With that said! I am Audi 5000 y’all!

It’s A Blog About Nothing

It’s funny, but I try to post to this here insane blog almost everyday. But the number one question that keeps popping into my mind is. Why do some people even bother reading all the crazy shit that I write about? I mean, does it even makes sense to them? First of all, I don’t have a niche or topic, so I post about anything and everything that comes to my mind on a given day. And second of all, I don’t even know what I am doing. I know, I know, I know, I know, I know… It doesn’t make sense at all to all of my loyal 10 readers. But to be honest with you, it really doesn’t even make sense to me at all either. You have to understand, that I also blog in order to get my crazy thoughts out of my head and on to something.

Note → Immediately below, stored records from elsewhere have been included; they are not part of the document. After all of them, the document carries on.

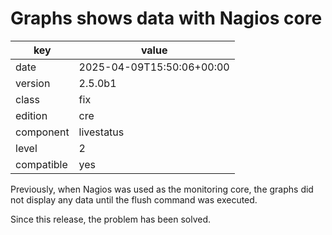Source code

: [//]: # (werk v2)
# Graphs shows data with Nagios core

key        | value
---------- | ---
date       | 2025-04-09T15:50:06+00:00
version    | 2.5.0b1
class      | fix
edition    | cre
component  | livestatus
level      | 2
compatible | yes

Previously, when Nagios was used as the monitoring core, 
the graphs did not display any data until the flush command 
was executed.

Since this release, the problem has been solved.

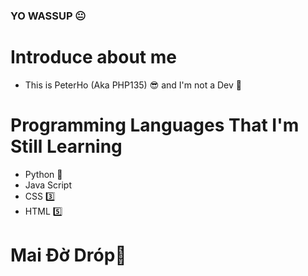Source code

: ### YO WASSUP 😐

# Introduce about me
- This is PeterHo (Aka PHP135) 😎 and I'm not a Dev 🐧

# Programming Languages That I'm Still Learning
- Python 🐍
- Java Script
- CSS 3️⃣
- HTML 5️⃣

# Mai Đờ Dróp🐧




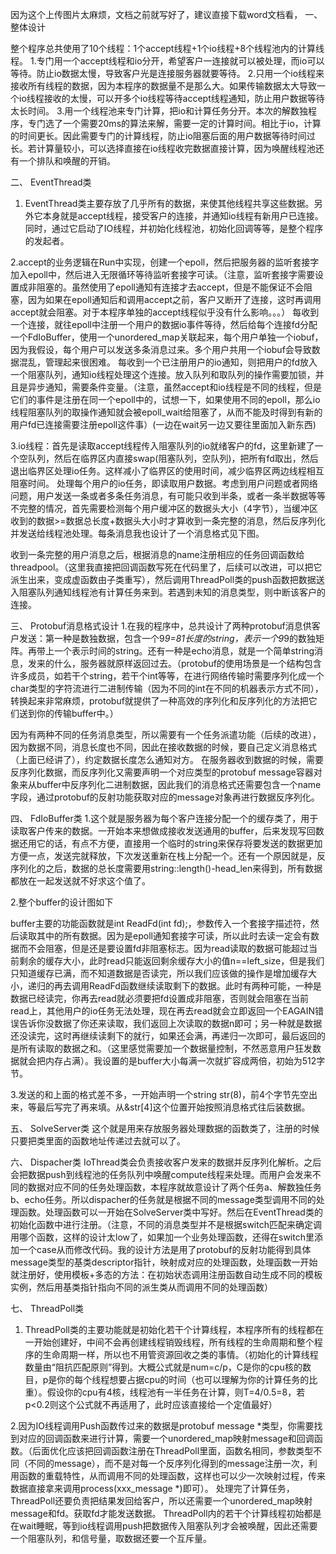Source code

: 因为这个上传图片太麻烦，文档之前就写好了，建议直接下载word文档看，
一、	整体设计
 
整个程序总共使用了10个线程：1个accept线程+1个io线程+8个线程池内的计算线程。
1.专门用一个accept线程和io分开，希望客户一连接就可以被处理，而io可以等待。防止io数据太慢，导致客户光是连接服务器就要等待。
2.只用一个io线程来接收所有线程的数据，因为本程序的数据量不是那么大。如果传输数据太大导致一个io线程接收的太慢，可以开多个io线程等待accept线程通知，防止用户数据等待太长时间。 
3.用一个线程池来专门计算，把io和计算任务分开。本次的解数独程序，专门选了一个需要20ms的算法来解，需要一定的计算时间。相比于io，计算的时间更长。因此需要专门的计算线程，防止io阻塞后面的用户数据等待时间过长。若计算量较小，可以选择直接在io线程收完数据直接计算，因为唤醒线程池还有一个排队和唤醒的开销。

二、	EventThread类
1. EventThread类主要存放了几乎所有的数据，来使其他线程共享这些数据。另外它本身就是accept线程，接受客户的连接，并通知io线程有新用户已连接。同时，通过它启动了IO线程，并初始化线程池，初始化回调等等，是整个程序的发起者。

2.accept的业务逻辑在Run中实现，创建一个epoll，然后把服务器的监听套接字加入epoll中，然后进入无限循环等待监听套接字可读。（注意，监听套接字需要设置成非阻塞的。虽然使用了epoll通知有连接才去accept，但是不能保证不会阻塞，因为如果在epoll通知后和调用accept之前，客户又断开了连接，这时再调用accept就会阻塞。对于本程序单独的accept线程似乎没有什么影响。。。）
每收到一个连接，就往epoll中注册一个用户的数据io事件等待，然后给每个连接fd分配一个FdIoBuffer，使用一个unordered_map关联起来，每个用户单独一个iobuf，因为我假设，每个用户可以发送多条消息过来。多个用户共用一个iobuf会导致数据混乱，管理起来很困难。
每收到一个已注册用户的io通知，则把用户的fd放入一个阻塞队列，通知io线程处理这个连接。放入队列和取队列的操作需要加锁，并且是异步通知，需要条件变量。（注意，虽然accept和io线程是不同的线程，但是它们的事件是注册在同一个epoll中的，试想一下，如果使用不同的epoll，那么io线程阻塞队列的取操作通知就会被epoll_wait给阻塞了，从而不能及时得到有新的用户fd已连接需要注册epoll这件事）(一边在wait另一边又要往里面加入新东西)

3.io线程：首先是读取accept线程传入阻塞队列的io就绪客户的fd，这里新建了一个空队列，然后在临界区内直接swap(阻塞队列，空队列)，把所有fd取出，然后退出临界区处理io任务。这样减小了临界区的使用时间，减少临界区两边线程相互阻塞时间。
处理每个用户的io任务，即读取用户数据。考虑到用户问题或者网络问题，用户发送一条或者多条任务消息，有可能只收到半条，或者一条半数据等等不完整的情况，首先需要检测每个用户缓冲区的数据头大小（4字节），当缓冲区收到的数据>=数据总长度+数据头大小时才算收到一条完整的消息，然后反序列化并发送给线程池处理。每条消息我也设计了一个消息格式见下图。
 
收到一条完整的用户消息之后，根据消息的name注册相应的任务回调函数给threadpool。（这里我直接把回调函数写死在代码里了，后续可以改进，可以把它派生出来，变成虚函数由子类重写），然后调用ThreadPoll类的push函数把数据送入阻塞队列通知线程池有计算任务来到。若遇到未知的消息类型，则中断该客户的连接。

三、	Protobuf消息格式设计
1.在我的程序中，总共设计了两种protobuf消息供客户发送：第一种是数独数据，包含一个9*9=81长度的string，表示一个9*9的数独矩阵。再带上一个表示时间的string。还有一种是echo消息，就是一个简单string消息，发来的什么，服务器就原样返回过去。（protobuf的使用场景是一个结构包含许多成员，如若干个string，若干个int等等，在进行网络传输时需要序列化成一个char类型的字符流进行二进制传输（因为不同的int在不同的机器表示方式不同），转换起来非常麻烦，protobuf就提供了一种高效的序列化和反序列化的方法把它们送到你的传输buffer中。）
  
因为有两种不同的任务消息类型，所以需要有一个任务派遣功能（后续的改进），因为数据不同，消息长度也不同，因此在接收数据的时候，要自己定义消息格式（上面已经讲了），约定数据长度怎么通知对方。
在服务器收到数据的时候，需要反序列化数据，而反序列化又需要声明一个对应类型的protobuf message容器对象来从buffer中反序列化二进制数据，因此我们的消息格式还需要包含一个name字段，通过protobuf的反射功能获取对应的message对象再进行数据反序列化。

四、	FdIoBuffer类
1.这个就是服务器为每个客户连接分配一个的缓存类了，用于读取客户传来的数据。一开始本来想做成接收发送通用的buffer，后来发现写回数据还用它的话，有点不方便，直接用一个临时的string来保存将要发送的数据更加方便一点，发送完就释放，下次发送重新在栈上分配一个。还有一个原因就是，反序列化的之后，数据的总长度需要用string::length()-head_len来得到，所有数据都放在一起发送就不好求这个值了。

2.整个buffer的设计图如下
 

buffer主要的功能函数就是int ReadFd(int fd);，参数传入一个套接字描述符，然后读取其中的所有数据。因为是epoll通知套接字可读，所以此时去读一定会有数据而不会阻塞，但是还是要设置fd非阻塞标志。因为read读取的数据可能超过当前剩余的缓存大小，此时read只能返回剩余缓存大小的值n==left_size，但是我们只知道缓存已满，而不知道数据是否读完，所以我们应该做的操作是增加缓存大小，递归的再去调用ReadFd函数继续读取剩下的数据。此时有两种可能，一种是数据已经读完，你再去read就必须要把fd设置成非阻塞，否则就会阻塞在当前read上，其他用户的io任务无法处理，现在再去read就会立即返回一个EAGAIN错误告诉你没数据了你还来读取，我们返回上次读取的数据n即可；另一种就是数据还没读完，这时再继续读剩下的就行，如果还会满，再递归一次即可，最后返回的是所有读取的数据之和。（这里感觉需要加一个数据量控制，不然恶意用户狂发数据就会把内存占满）。我设置的是buffer大小每满一次就扩容成两倍，初始为512字节。

3.发送的和上面的格式差不多，一开始声明一个string str(8)，前4个字节先空出来，等最后写完了再来填。从&str[4]这个位置开始按照消息格式往后装数据。
 

五、	SolveServer类
这个就是用来存放服务器处理数据的函数类了，注册的时候只要把类里面的函数地址传递过去就可以了。

六、	Dispacher类
IoThread类会负责接收客户发来的数据并反序列化解析。之后会把数据push到线程池的任务队列中唤醒compute线程来处理。而用户会发来不同的数据对应不同的任务处理函数，本程序就故意设计了两个任务a、解数独任务 b、echo任务。所以dispacher的任务就是根据不同的message类型调用不同的处理函数。处理函数可以一开始在SolveServer类中写好。然后在EventThread类的初始化函数中进行注册。（注意，不同的消息类型并不是根据switch匹配来确定调用哪个函数，这样的设计太low了，如果加一个业务处理函数，还得在switch里添加一个case从而修改代码。我的设计方法是用了protobuf的反射功能得到具体message类型的基类descriptor指针，映射成对应的处理函数，处理函数一开始就注册好，使用模板+多态的方法：在初始状态调用注册函数自动生成不同的模板实例，然后用基类指针指向不同的派生类从而调用不同的处理函数）

七、	ThreadPoll类
1. ThreadPoll类的主要功能就是初始化若干个计算线程，本程序所有的线程都在一开始创建好，中间不会再创建线程销毁线程，所有线程的生命周期和整个程序的生命周期一样，所以也不用管资源回收之类的事情。（初始化的计算线程数量由“阻抗匹配原则”得到。大概公式就是num=c/p，C是你的cpu核的数目，p是你的每个线程想要占据cpu的时间（也可以理解为你的计算任务的比重）。假设你的cpu有4核，线程池有一半任务在计算，则T=4/0.5=8，若p<0.2则这个公式就不再适用了，此时应该直接给一个定值最好）

2.因为IO线程调用Push函数传过来的数据是protobuf message *类型，你需要找到对应的回调函数来进行计算，需要一个unordered_map映射message和回调函数。（后面优化应该把回调函数注册在ThreadPoll里面，函数名相同，参数类型不同（不同的message），而不是对每一个反序列化得到的message注册一次，利用函数的重载特性，从而调用不同的处理函数，这样也可以少一次映射过程，传来数据直接拿来调用process(xxx_message *)即可）。
处理完了计算任务，ThreadPoll还要负责把结果发回给客户，所以还需要一个unordered_map映射message和fd。获取fd才能发送数据。
ThreadPoll内的若干个计算线程初始都是在wait睡眠，等到io线程调用push把数据传入阻塞队列才会被唤醒，因此还需要一个阻塞队列，和信号量，取数据还要一个互斥量。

I know that out of my loyal 10 readers, maybe 1 or 2 might ask. Why the fuck is this a blog about nothing, when you blog about your thoughts? Like I mentioned before, my blog is not a niche blog or a blog about a specific topic. That is the reason why I call it that. To me, it is a place to breathe out, exhale and in other words, get shit out of my mind. It’s a way for me not to go insane. I know that I am crazy because of my multiple mental disorders, but one thing that I can assure you is, that I am not insane… or at least not yet… I feel that I am not there yet, but I am pretty sure that I am getting there. One thing that I would like to say from the bottom of my heart is, thank you for reading my crazy blog about nothing. Better yet, thanks to those who take the time from their busy and crazy lives, to comment on my crazy posts.

With that said! I am Audi 5000 y’all!